Les débuts de Drummondville: les concessionnaires

Les débuts de Drummondville: les concessionnaires

(Jean-Pierre Boisvert) — Il existe très peu d’information sur l’histoire de Drummondville, mais il y a heureusement des gens curieux, comme Maurice Vallée, qui mettent de leur temps pour fouiller dans les archives, traduire d’innombrables notes et ainsi lever le voile sur des singularités historiques et marquantes sur notre territoire.

À l’aube du 200e anniversaire de fondation de la Ville de Drummondville, Maurice Vallée, un Montréalais originaire de Saint-Germain-de-Grantham, retraité de l’ONF (Office national du Film) et historien de l’art de profession, est à peaufiner un document de quelque 200 pages qui prendra la forme d’un livre au tout début de 2014.

Le sujet auquel il s’est attaqué est extraordinaire et peu documenté en français: les concessionnaires. En 1815, le gouvernement britannique, inquiet de voir revenir des milliers soldats qui devaient être licenciés après la guerre de 1812 contre les Américains, a voulu offrir à 250 d’entre eux la possibilité de demeurer définitivement dans notre région en leur donnant des terres à développer, ce qu’on appelle des concessions.

Frederick George Heriot fut alors mandaté pour négocier avec les propriétaires fonciers de l’époque, William Lindsay (Canton de Wickham) et John Richardson (Canton de Grantham), qui ont accepté de céder les six premiers rangs pour qu’ils soient divisés en concessions.

Ces soldats-concessionnaires, qui avaient servi au sein des Voltigeurs et du Régiment des Meurons, avaient trois ans devant eux pour défricher quatre âcres, incluant la construction d’une maison. La plupart des soldats ont ainsi obtenu 100 âcres chacun, mais certains officiers ont eu droit à 500 âcres.

C’est là que commence la vie difficile, nous raconte Maurice Vallée. «Un concessionnaire arrivait sur une terre en bois debout où tout était à faire. On lui fournissait une hache, des rations pour un mois et c’était tout. Il n’avait que quelques mois pour se construire une petite cabane avant l’hiver. Mais, exceptionnellement, les années 1815 et 1816 ont été très froides, en raison de l’explosion d’un volcan en Indonésie. Ses cendres ont atteint la stratosphère et le climat de la planète en a été bouleversé. De la neige est même tombée en juin et en août.
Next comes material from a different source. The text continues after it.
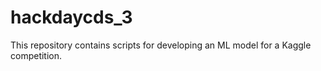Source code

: # hackdaycds_3
This repository contains scripts for developing an ML model for a Kaggle competition.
«Tout cela a contribué à rendre l’agriculture impossible, au point où les colons et leurs familles, affamés, ont même mangé leurs semences. Heriot a fait pression pour que les rations continuent, non pas sur le gouvernement britannique, mais sur le commandement militaire à Québec, qui supervisait les affaires ici».

Note importante, selon M. Vallée, la région qui allait englober Drummondville et les environs, portait le nom de «Colonie de la Rivière Saint-François», ce que représente aujourd’hui la MRC de Drummond. «Cette dénomination était unique au Bas-Canada. Il y avait aussi une colonie dans la région de Perth, en Ontario (Colonie de la Rivière Tay) et une autre au Manitoba (Colonie de Selkirk). C’est Heriot qui a fondé la Colonie de la Rivière Saint-François, c’est pour ça que je dis que c’est un peu réducteur de limiter son rôle à celui de fondateur de Drummondville», exprime M. Vallée.

Plusieurs descendants des concessionnaires sont encore ici, dont les Demanche, les Ployard, les Niderer, les Henner, les Millar, les Connoly et les Watkins pour ne citer que ceux-là.

Autre anecdote qui, celle-là, en surprendra plus d’un: Heriot avait un fils adoptif. Maurice Vallée raconte: «John Gerbrand Beek Lindsay, fils de William, s’installe à Drummondville vers 1827 chez Frederick George Heriot pour y faire des études de théologie sous la direction du révérend George McLeod Ross. Pendant cette période, Heriot consulte son jeune pensionnaire dans tous les aspects de sa gestion de la colonie de la Rivière Saint-François. Il n’hésite pas à présenter J.G.B. Lindsay comme étant son fils adoptif».

Les ouvrages que Maurice Vallée a déjà publiés s’intitulent: Le Régiment suisse de Meuron au Bas-Canada, Société d’histoire de Drummondville, 2005; Saint-Germain-de-Grantham, 1815-2006, Municipalité de Saint-Germain-de-Grantham, 2006; Les Volontaires loyaux du colonel Frederick George Heriot, Montréal, 2010; La famille Louis Vallée du canton de Grantham, Montréal, 2011; La famille Patrick Dore du canton de Grantham, Montréal, 2012.

Celui qui paraîtra dans quelques mois portera le titre de «La colonie de la Rivière Saint-François : les concessionnaires» et sera de type dictionnaire. Par la suite, il publiera un deuxième tome qui portera cette fois sur l’histoire de la colonie et le drame qui s’y est joué. «Il n’y a aucun éditeur, dit-il, pour ce genre de recherche. C’est trop pointu, semble-t-il. Je le publierai donc à compte d’auteur. Il sera disponible à la Société d’histoire de Drummond et à la Société généalogique canadienne-française (Montréal). Ces sociétés, de par leur présence sur les réseaux sociaux, expositions et salons, assureront une diffusion plus large et à long terme. De cette façon, je suis à peu près certain de rejoindre le public des historiens, généalogistes et chercheurs».